### Provided entries
#####

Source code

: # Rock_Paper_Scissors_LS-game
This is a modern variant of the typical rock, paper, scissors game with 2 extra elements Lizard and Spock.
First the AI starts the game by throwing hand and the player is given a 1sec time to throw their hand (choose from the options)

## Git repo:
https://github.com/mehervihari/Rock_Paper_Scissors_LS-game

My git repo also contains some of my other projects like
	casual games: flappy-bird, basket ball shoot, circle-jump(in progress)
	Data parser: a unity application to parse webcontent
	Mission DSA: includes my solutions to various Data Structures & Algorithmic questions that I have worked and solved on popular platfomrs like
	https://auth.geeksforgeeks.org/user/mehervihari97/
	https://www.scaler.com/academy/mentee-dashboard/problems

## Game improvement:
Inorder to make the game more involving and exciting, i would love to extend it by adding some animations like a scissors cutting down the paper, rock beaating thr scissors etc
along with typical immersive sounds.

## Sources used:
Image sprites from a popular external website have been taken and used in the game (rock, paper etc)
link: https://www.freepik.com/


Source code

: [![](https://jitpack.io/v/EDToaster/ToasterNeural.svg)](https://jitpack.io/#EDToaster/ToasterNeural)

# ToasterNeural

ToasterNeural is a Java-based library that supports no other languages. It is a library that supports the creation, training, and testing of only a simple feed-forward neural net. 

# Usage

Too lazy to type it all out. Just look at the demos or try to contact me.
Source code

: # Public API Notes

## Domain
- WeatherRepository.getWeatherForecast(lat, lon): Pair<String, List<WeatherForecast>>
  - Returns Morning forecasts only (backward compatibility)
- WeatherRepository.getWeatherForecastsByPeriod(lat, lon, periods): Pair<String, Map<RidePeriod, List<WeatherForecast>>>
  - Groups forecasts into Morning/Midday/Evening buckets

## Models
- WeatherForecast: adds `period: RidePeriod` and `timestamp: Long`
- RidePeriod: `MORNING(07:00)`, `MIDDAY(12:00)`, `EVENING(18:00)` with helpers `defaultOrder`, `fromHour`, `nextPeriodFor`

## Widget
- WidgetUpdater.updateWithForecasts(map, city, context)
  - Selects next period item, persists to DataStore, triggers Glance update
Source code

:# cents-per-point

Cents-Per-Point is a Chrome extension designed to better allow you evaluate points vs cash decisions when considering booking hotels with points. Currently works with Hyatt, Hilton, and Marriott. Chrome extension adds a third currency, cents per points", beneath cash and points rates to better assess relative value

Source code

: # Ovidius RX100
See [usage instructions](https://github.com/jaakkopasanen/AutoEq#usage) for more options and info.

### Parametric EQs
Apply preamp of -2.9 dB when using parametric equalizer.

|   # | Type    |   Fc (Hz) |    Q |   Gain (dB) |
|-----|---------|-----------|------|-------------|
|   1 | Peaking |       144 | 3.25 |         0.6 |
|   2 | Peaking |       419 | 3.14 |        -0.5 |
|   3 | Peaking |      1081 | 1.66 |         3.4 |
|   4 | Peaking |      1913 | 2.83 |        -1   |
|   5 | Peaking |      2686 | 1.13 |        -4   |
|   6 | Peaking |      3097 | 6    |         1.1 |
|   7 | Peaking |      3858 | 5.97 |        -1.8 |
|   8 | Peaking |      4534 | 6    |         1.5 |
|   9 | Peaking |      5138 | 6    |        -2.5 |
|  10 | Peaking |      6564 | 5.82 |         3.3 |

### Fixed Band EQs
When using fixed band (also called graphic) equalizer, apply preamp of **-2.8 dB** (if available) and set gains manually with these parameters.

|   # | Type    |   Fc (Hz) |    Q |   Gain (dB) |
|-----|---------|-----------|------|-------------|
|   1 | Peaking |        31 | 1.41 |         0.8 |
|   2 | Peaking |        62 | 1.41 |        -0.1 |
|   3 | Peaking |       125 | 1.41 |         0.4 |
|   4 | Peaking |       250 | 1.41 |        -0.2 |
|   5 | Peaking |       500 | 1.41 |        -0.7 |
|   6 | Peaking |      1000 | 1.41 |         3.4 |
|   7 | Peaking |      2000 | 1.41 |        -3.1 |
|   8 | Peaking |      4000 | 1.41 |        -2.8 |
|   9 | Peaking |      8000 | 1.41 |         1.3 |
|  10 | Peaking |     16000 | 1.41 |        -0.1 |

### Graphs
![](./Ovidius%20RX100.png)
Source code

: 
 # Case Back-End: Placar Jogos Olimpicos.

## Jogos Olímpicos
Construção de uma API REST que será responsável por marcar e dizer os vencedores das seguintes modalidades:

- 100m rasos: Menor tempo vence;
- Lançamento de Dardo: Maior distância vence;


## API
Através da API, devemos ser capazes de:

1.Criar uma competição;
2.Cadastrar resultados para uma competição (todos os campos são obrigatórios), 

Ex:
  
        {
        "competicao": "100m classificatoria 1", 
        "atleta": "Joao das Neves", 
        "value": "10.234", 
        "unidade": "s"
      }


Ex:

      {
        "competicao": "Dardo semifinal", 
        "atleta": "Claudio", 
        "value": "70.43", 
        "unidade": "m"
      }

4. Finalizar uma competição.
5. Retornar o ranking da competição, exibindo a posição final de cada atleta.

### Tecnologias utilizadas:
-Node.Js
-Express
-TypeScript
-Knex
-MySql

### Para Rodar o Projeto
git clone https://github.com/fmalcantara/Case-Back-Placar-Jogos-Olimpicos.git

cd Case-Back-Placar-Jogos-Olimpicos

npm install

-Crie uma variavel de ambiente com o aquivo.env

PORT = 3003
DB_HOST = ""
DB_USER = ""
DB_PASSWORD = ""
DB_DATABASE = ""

#####

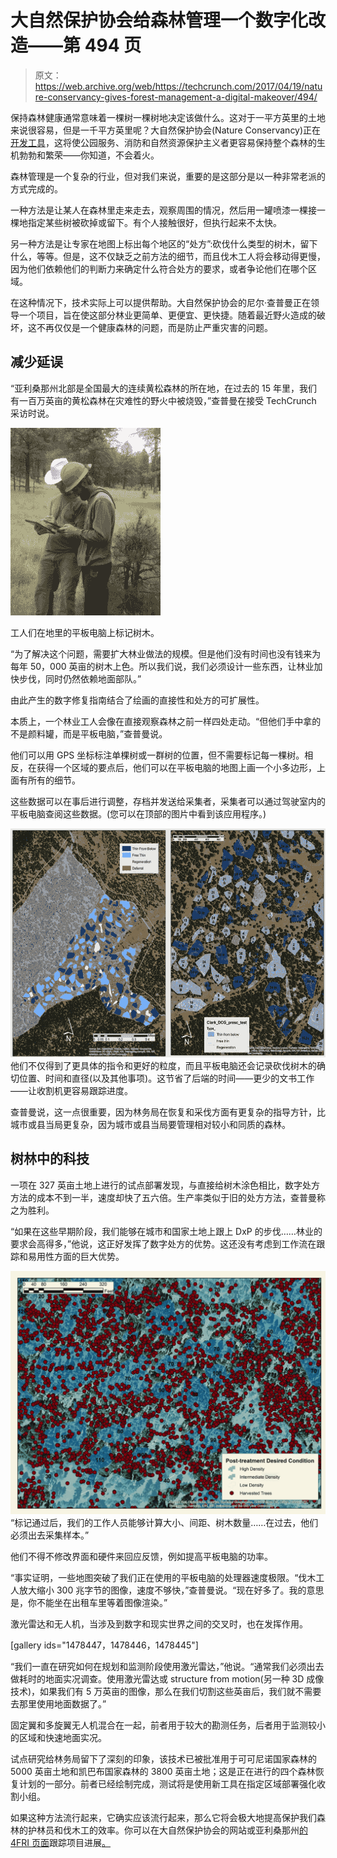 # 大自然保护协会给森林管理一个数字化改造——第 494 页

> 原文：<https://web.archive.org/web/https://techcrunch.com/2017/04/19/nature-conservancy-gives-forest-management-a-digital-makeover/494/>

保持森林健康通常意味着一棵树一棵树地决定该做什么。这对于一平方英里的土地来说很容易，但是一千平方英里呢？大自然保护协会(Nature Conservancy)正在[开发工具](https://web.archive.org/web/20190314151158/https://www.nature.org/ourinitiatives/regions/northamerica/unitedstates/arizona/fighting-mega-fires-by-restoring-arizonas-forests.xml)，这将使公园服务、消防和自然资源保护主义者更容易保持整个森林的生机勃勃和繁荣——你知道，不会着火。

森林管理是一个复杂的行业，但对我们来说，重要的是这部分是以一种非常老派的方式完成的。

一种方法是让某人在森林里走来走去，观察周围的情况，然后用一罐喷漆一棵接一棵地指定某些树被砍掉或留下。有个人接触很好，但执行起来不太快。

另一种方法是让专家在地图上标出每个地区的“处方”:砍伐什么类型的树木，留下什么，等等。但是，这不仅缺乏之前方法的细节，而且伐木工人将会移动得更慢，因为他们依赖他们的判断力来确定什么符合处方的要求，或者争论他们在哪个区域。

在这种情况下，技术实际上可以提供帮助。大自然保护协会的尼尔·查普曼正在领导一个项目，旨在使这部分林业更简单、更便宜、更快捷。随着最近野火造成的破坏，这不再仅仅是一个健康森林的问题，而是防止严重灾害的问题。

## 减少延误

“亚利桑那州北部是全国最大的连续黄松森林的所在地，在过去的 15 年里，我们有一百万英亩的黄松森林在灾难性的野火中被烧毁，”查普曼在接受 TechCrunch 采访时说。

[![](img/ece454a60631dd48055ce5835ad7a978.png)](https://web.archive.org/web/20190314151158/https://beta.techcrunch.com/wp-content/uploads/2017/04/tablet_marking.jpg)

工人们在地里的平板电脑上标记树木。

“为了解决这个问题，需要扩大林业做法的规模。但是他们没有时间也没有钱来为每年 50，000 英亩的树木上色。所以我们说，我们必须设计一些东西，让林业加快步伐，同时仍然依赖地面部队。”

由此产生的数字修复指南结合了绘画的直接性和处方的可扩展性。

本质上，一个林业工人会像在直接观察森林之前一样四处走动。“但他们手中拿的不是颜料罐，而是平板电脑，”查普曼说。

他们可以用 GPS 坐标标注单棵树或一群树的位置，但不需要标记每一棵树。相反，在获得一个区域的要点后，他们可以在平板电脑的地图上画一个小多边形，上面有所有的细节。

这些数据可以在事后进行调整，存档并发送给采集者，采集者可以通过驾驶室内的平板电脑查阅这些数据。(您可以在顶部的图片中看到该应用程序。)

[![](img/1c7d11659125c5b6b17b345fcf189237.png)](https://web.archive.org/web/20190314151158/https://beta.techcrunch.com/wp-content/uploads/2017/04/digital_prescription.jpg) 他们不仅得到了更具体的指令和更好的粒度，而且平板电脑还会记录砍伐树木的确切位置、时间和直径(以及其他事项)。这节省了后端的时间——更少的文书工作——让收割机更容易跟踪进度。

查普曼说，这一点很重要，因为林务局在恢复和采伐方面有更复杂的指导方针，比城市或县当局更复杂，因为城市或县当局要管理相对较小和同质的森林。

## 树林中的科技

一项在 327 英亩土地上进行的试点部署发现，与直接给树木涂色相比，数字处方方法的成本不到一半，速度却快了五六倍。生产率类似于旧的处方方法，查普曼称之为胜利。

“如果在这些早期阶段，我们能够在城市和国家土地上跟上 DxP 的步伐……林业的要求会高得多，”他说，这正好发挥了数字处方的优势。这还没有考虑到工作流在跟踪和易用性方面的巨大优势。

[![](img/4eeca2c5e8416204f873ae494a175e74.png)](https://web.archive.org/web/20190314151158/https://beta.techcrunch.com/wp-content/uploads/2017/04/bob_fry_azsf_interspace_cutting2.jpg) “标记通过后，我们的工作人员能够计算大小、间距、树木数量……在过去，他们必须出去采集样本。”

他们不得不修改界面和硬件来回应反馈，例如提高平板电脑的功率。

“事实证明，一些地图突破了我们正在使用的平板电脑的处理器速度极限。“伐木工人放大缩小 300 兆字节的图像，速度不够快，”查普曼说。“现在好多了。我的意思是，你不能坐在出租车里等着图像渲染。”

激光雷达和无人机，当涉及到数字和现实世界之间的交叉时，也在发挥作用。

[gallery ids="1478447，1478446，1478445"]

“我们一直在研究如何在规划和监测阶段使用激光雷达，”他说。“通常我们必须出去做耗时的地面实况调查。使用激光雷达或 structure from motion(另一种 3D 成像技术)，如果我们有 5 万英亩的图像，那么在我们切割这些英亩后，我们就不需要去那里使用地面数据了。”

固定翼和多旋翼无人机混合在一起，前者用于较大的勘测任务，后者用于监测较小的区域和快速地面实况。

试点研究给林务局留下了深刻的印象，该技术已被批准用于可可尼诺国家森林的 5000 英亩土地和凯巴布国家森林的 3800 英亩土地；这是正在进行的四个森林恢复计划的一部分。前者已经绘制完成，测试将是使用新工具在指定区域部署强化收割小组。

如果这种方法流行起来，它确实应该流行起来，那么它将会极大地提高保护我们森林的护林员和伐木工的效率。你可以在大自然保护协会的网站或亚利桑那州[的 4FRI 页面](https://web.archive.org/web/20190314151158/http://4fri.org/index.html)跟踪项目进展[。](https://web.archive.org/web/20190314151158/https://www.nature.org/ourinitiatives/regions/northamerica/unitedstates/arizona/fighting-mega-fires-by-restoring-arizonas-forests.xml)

#####

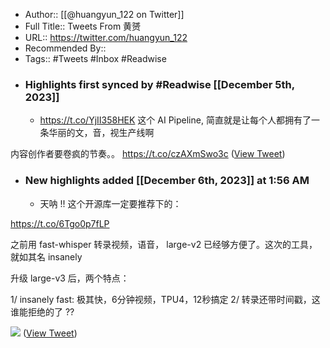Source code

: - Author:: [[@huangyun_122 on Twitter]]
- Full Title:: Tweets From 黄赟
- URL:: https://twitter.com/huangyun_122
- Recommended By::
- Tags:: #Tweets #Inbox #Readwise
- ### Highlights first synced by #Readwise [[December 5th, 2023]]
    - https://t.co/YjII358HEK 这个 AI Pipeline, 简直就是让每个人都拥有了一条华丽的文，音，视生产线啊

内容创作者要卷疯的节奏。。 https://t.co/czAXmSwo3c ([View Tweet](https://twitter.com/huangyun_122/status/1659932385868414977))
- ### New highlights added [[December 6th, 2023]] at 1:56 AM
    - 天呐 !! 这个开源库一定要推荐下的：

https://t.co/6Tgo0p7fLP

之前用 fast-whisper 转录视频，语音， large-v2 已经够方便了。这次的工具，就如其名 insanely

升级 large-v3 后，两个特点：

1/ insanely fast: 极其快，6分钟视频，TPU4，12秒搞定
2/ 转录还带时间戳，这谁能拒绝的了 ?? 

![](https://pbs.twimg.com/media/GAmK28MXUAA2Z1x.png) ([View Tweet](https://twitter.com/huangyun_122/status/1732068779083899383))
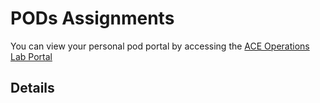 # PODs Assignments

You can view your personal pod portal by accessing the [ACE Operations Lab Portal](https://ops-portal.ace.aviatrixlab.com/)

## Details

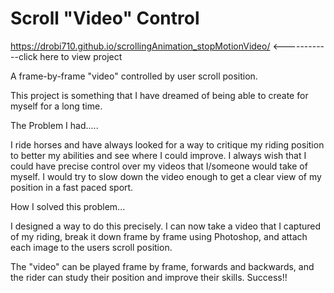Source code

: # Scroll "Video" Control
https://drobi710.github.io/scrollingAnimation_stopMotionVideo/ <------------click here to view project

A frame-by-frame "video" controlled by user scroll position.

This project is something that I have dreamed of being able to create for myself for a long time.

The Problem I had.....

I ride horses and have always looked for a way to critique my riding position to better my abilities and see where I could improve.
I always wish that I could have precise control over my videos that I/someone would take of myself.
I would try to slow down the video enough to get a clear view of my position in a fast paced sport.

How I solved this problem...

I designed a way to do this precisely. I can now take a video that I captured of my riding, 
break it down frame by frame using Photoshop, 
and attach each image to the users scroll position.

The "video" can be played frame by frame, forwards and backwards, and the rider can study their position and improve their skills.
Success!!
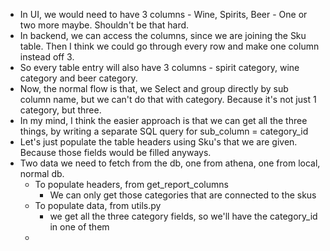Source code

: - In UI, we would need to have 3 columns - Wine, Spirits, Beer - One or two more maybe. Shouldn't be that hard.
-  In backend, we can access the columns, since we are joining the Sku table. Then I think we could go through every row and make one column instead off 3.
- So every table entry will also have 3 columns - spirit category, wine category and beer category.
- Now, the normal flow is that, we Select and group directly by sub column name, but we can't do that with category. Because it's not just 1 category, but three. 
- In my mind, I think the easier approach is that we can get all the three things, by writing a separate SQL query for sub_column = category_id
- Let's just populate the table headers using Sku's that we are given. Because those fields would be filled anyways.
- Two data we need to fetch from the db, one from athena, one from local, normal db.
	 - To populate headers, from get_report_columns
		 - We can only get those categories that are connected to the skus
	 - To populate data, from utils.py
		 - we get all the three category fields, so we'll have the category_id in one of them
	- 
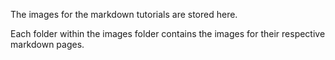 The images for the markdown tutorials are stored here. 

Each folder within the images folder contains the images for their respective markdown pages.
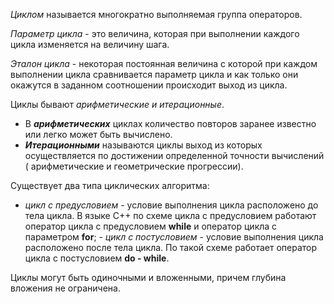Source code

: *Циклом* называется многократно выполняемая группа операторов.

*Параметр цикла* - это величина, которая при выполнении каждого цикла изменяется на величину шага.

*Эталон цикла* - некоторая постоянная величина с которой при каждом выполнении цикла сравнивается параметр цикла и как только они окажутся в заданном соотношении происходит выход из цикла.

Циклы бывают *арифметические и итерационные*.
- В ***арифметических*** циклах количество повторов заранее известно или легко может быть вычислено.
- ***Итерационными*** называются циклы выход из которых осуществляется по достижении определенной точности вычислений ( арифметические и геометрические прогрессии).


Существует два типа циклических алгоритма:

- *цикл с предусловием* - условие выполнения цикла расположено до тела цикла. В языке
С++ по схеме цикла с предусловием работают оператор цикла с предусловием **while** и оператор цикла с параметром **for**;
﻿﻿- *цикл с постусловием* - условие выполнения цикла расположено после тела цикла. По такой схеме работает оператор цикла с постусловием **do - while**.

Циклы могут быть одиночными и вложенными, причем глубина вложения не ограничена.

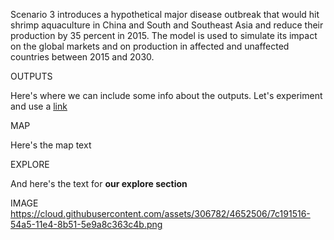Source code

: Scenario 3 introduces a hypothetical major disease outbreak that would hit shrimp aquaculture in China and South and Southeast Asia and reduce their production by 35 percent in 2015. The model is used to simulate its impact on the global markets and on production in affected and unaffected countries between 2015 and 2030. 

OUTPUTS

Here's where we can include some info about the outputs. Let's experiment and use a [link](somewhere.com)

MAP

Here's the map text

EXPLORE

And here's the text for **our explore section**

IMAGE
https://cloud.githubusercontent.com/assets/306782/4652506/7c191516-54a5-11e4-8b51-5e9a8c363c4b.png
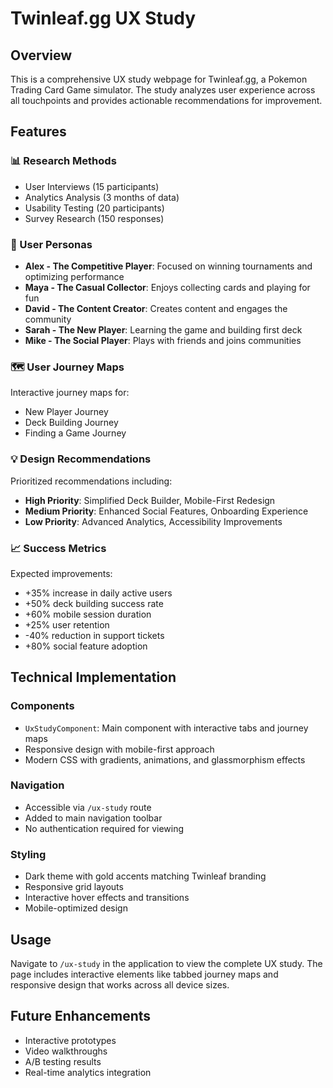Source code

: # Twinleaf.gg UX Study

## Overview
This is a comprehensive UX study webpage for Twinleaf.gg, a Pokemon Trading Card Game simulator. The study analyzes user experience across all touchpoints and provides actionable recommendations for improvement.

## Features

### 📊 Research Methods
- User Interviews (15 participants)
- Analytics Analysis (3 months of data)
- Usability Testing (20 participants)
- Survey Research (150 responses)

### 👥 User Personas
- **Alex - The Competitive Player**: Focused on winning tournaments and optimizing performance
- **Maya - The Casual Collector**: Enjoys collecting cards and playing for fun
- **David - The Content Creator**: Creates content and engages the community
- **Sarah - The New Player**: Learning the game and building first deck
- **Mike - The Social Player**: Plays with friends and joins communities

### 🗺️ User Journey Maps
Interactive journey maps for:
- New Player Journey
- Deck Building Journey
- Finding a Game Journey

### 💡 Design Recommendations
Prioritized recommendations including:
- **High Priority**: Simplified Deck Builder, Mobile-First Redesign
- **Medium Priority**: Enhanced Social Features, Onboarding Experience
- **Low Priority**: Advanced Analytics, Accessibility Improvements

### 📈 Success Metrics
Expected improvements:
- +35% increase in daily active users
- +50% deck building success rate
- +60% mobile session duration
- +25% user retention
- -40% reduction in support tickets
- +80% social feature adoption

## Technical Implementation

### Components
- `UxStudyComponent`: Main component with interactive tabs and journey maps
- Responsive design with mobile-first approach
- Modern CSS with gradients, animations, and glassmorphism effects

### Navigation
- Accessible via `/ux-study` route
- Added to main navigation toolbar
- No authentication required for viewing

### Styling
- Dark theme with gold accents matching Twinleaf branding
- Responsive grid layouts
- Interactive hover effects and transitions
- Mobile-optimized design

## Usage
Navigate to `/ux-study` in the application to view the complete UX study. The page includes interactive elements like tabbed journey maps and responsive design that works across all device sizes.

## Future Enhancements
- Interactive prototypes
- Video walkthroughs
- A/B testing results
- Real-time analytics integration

#####

### Prompt
Across the listing, how many lines hold the word "info"? Please state that number only.

### Answer space
2